═══ Records

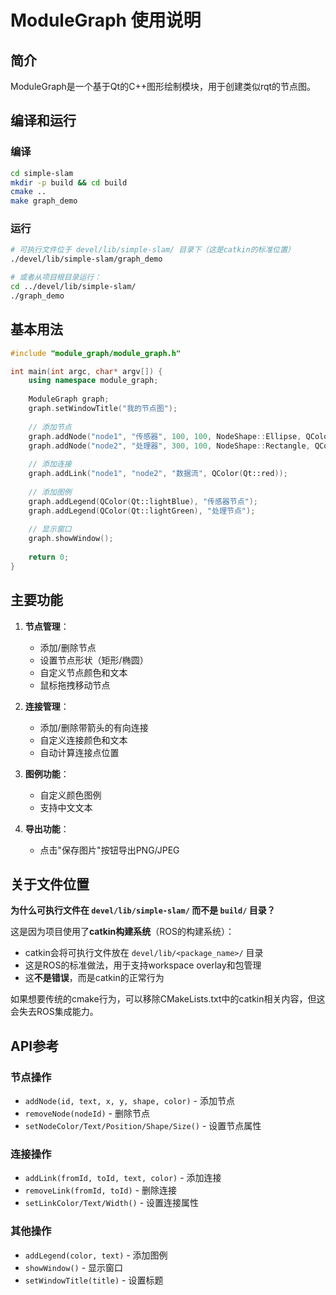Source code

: # ModuleGraph 使用说明

## 简介
ModuleGraph是一个基于Qt的C++图形绘制模块，用于创建类似rqt的节点图。

## 编译和运行

### 编译
```bash
cd simple-slam
mkdir -p build && cd build
cmake ..
make graph_demo
```

### 运行
```bash
# 可执行文件位于 devel/lib/simple-slam/ 目录下（这是catkin的标准位置）
./devel/lib/simple-slam/graph_demo

# 或者从项目根目录运行：
cd ../devel/lib/simple-slam/
./graph_demo
```

## 基本用法

```cpp
#include "module_graph/module_graph.h"

int main(int argc, char* argv[]) {
    using namespace module_graph;
    
    ModuleGraph graph;
    graph.setWindowTitle("我的节点图");
    
    // 添加节点
    graph.addNode("node1", "传感器", 100, 100, NodeShape::Ellipse, QColor(Qt::lightBlue));
    graph.addNode("node2", "处理器", 300, 100, NodeShape::Rectangle, QColor(Qt::lightGreen));
    
    // 添加连接
    graph.addLink("node1", "node2", "数据流", QColor(Qt::red));
    
    // 添加图例
    graph.addLegend(QColor(Qt::lightBlue), "传感器节点");
    graph.addLegend(QColor(Qt::lightGreen), "处理节点");
    
    // 显示窗口
    graph.showWindow();
    
    return 0;
}
```

## 主要功能

1. **节点管理**：
   - 添加/删除节点
   - 设置节点形状（矩形/椭圆）
   - 自定义节点颜色和文本
   - 鼠标拖拽移动节点

2. **连接管理**：
   - 添加/删除带箭头的有向连接
   - 自定义连接颜色和文本
   - 自动计算连接点位置

3. **图例功能**：
   - 自定义颜色图例
   - 支持中文文本

4. **导出功能**：
   - 点击"保存图片"按钮导出PNG/JPEG

## 关于文件位置

**为什么可执行文件在 `devel/lib/simple-slam/` 而不是 `build/` 目录？**

这是因为项目使用了**catkin构建系统**（ROS的构建系统）：
- catkin会将可执行文件放在 `devel/lib/<package_name>/` 目录
- 这是ROS的标准做法，用于支持workspace overlay和包管理
- 这**不是错误**，而是catkin的正常行为

如果想要传统的cmake行为，可以移除CMakeLists.txt中的catkin相关内容，但这会失去ROS集成能力。

## API参考

### 节点操作
- `addNode(id, text, x, y, shape, color)` - 添加节点
- `removeNode(nodeId)` - 删除节点
- `setNodeColor/Text/Position/Shape/Size()` - 设置节点属性

### 连接操作  
- `addLink(fromId, toId, text, color)` - 添加连接
- `removeLink(fromId, toId)` - 删除连接
- `setLinkColor/Text/Width()` - 设置连接属性

### 其他操作
- `addLegend(color, text)` - 添加图例
- `showWindow()` - 显示窗口
- `setWindowTitle(title)` - 设置标题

══════

**Activity**
Copy every line from the records above that contains the string "lightGreen".

**Written answer**
    graph.addNode("node2", "处理器", 300, 100, NodeShape::Rectangle, QColor(Qt::lightGreen));
    graph.addLegend(QColor(Qt::lightGreen), "处理节点");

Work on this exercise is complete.